Calculs biliaires : quand faut-il opérer et quand peut-on les laisser sans traitement

19 septembre 2026



   Découvrir que l’on a des pierres dans la vésicule peut susciter l’inquiétude et amener à penser immédiatement à une intervention chirurgicale. Cependant, la présence de calculs biliaires ne signifie pas nécessairement qu’il faut passer par la chirurgie. En réalité, lorsqu’ils apparaissent de manière fortuite et ne provoquent pas de symptômes, l’option habituelle est de ne pas opérer.

   Cependant, la situation change lorsqu’ils provoquent un colique biliaire, c’est‑à‑dire lorsqu’ils s’accompagnent de certaines altérations, ou bien lorsqu’ils entraînent des complications comme une cholécystite, une infection des voies biliaires ou une pancréatite.

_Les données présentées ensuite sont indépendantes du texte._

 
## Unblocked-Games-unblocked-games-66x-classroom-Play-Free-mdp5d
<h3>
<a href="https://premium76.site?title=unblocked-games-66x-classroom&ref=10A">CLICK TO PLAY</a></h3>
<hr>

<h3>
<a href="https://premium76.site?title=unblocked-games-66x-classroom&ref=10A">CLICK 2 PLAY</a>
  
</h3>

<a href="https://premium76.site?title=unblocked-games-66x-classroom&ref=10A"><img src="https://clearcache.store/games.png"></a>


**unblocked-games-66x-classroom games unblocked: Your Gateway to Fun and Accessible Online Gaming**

Le docteur Ángel Cuadrado García, spécialiste en Chirurgie Générale et du Développé Digestif et coordonnateur de l’Unité de Chirurgie Hépatobilopancréatique de l’Hôpital Universitaire Infanta Sofía, explique à Europe Press Santé dans une interview exclusive pour Infoslaus.com, dans quelles situations il est préférable de surveiller les pierres, quelles alertes surveiller, et dans quels cas la chirurgie est le traitement indiqué.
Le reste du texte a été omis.